Болѣе того, во всей Европѣ замѣчено было, что если человѣкъ попалъ въ тюрьму за какое-нибудь сравнительно мелкое преступленіе, онъ обыкновенно возвращается въ нее, осужденный за что-нибудь гораздо болѣе серьезное. Если это — воровство, то оно будетъ носить болѣе утонченный характеръ по сравненію съ предыдущимъ; если онъ былъ осужденъ ранѣе за насильственный образъ дѣйствій, много шансовъ за то, что въ слѣдующій разъ онъ уже попадетъ въ тюрьму въ качествѣ убійцы. Словомъ, рецидивизмъ выросъ въ такую огромную проблемму, надъ которой тщетно бьются европейскіе писатели-криминалисты и мы видимъ, что во Франціи, подъ впечатлѣніемъ непреоборимой сложности этой проблеммы, изобрѣтаются планы, которые въ сущности сводятся къ тому, чтобы осуждать всѣхъ рецидивистовъ на смерть, путемъ вымиранія въ одной изъ самыхъ нездоровыхъ колоній французской республики[12].

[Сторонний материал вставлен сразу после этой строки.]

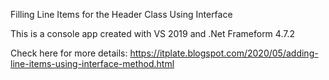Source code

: Filling Line Items for the Header Class Using Interface

This is a console app created with VS 2019 and .Net Frameform 4.7.2

Check here for more details: 
https://itplate.blogspot.com/2020/05/adding-line-items-using-interface-method.html 
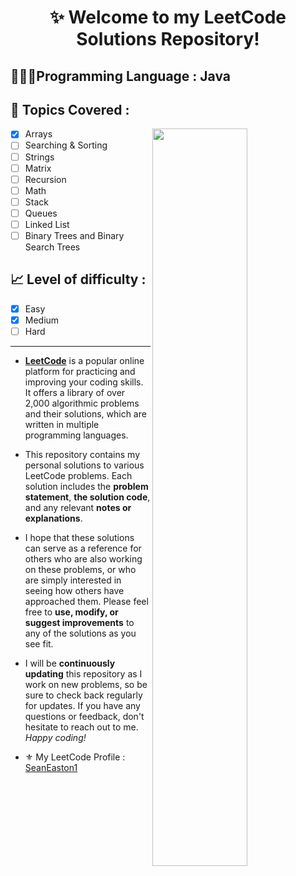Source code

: <h1 align="center">
✨ Welcome to my LeetCode Solutions Repository! <br>

</h1>

<h2>
👨🏻‍💻Programming Language : Java
</h2>

<h2>
📂 Topics Covered :
</h2>
<img align="right" width="55%" src="https://github.com/SeanEaston1/LeetCode-Solved-Questions/blob/main/images.png">

- [x] Arrays 
- [ ] Searching & Sorting
- [ ] Strings
- [ ] Matrix
- [ ] Recursion
- [ ] Math
- [ ] Stack
- [ ] Queues
- [ ] Linked List
- [ ] Binary Trees and Binary Search Trees

<h2>
📈 Level of difficulty :
</h2>

- [x] Easy 
- [x] Medium
- [ ] Hard

____

- <a href="https://leetcode.com">**LeetCode**</a> is a popular online platform for practicing and improving your coding skills. It offers a library of over 2,000 algorithmic problems and their solutions, which are written in multiple programming languages.

- This repository contains my personal solutions to various LeetCode problems. Each solution includes the **problem statement**, **the solution code**, and any relevant **notes or explanations**.

- I hope that these solutions can serve as a reference for others who are also working on these problems, or who are simply interested in seeing how others have approached them. Please feel free to **use, modify, or suggest improvements** to any of the solutions as you see fit.

- I will be **continuously updating** this repository as I work on new problems, so be sure to check back regularly for updates. If you have any questions or feedback, don't hesitate to reach out to me. *Happy coding!*

- ⚜️ My LeetCode Profile : <a href="https://leetcode.com/SeanEaston/">SeanEaston1</a>
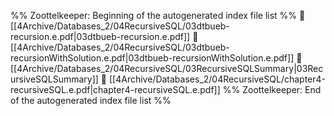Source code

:%% Zoottelkeeper: Beginning of the autogenerated index file list  %%
📄 [[4Archive/Databases_2/04RecursiveSQL/03dtbueb-recursion.e.pdf|03dtbueb-recursion.e.pdf]]
📄 [[4Archive/Databases_2/04RecursiveSQL/03dtbueb-recursionWithSolution.e.pdf|03dtbueb-recursionWithSolution.e.pdf]]
📄 [[4Archive/Databases_2/04RecursiveSQL/03RecursiveSQLSummary|03RecursiveSQLSummary]]
📄 [[4Archive/Databases_2/04RecursiveSQL/chapter4-recursiveSQL.e.pdf|chapter4-recursiveSQL.e.pdf]]
%% Zoottelkeeper: End of the autogenerated index file list  %%

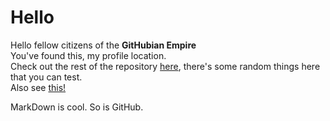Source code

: # Hello
Hello fellow citizens of the **GitHubian Empire**\
You've found this, my profile location.\
Check out the rest of the repository [here](https://github.com/Axolotls7/Axolotls7), there's some random things here that you can test.\
Also see [this!](https://axolotls7.github.io)

MarkDown is cool. So is GitHub.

Какъ разъ въ то время, когда я писалъ эту главу, въ парижскихъ газетахъ печатался разсказъ объ убійствѣ, совершенномъ лицомъ, которое за день передъ тѣмъ было выпущено изъ тюрьмы. Прежде чѣмъ этотъ человѣкъ былъ арестованъ въ первый разъ и присужденъ къ 13-ти мѣсячному тюремному заключенію (за преступленіе сравнительно маловажнаго характера), онъ свелъ знакомство съ женщиной, которая держала маленькую лавочку. Онъ хорошо зналъ образъ ея жизни и почти тотчасъ послѣ освобожденія изъ тюрьмы, отправился къ ней вечеромъ, какъ разъ, когда она запирала лавочку, зарѣзалъ ее и хотѣлъ овладѣть кассой. Весь планъ, до мельчайшихъ подробностей былъ обдуманъ арестантомъ во время заключенія.
Подобные эпизоды далеко не рѣдкость въ уголовной практикѣ, хотя, конечно, не всегда имѣютъ такой же сенсаціонный характеръ, какъ въ данномъ случаѣ. Наиболѣе ужасные планы самыхъ звѣрскихъ убійствъ въ большинствѣ случаевъ изобрѣтаются въ тюрьмахъ, и если общественное мнѣніе бываетъ возмущено какимъ-либо особенно звѣрскимъ дѣяніемъ, послѣднее почти всегда является прямымъ или косвеннымъ результатомъ тюремнаго обученія: оно бываетъ дѣломъ человѣка, освобожденнаго изъ тюрьмы, или же совершается по наущенію какого-нибудь бывшаго арестанта.
Не смотря на всѣ попытки уединить заключенныхъ, или воспретить разговоры между ними, тюрьмы до сихъ поръ остаются высшими школами преступности. Планы благонамѣренныхъ филантроповъ, мечтавшихъ обратить наши карательныя учрежденія въ исправительныя, потерпѣли полную неудачу; и хотя оффиціальная литература избѣгаетъ касаться этого предмета, тѣ директора тюремъ, которые наблюдали тюремную жизнь во всей ея наготѣ, и которые предпочитаютъ правду оффиціальной лжи, откровенно утверждаютъ, что тюрьмы никого не исправляютъ и что, напротивъ, онѣ дѣйствуютъ болѣе или менѣе развращающимъ образомъ на всѣхъ тѣхъ, кому приходится пробыть въ нихъ нѣсколько лѣтъ.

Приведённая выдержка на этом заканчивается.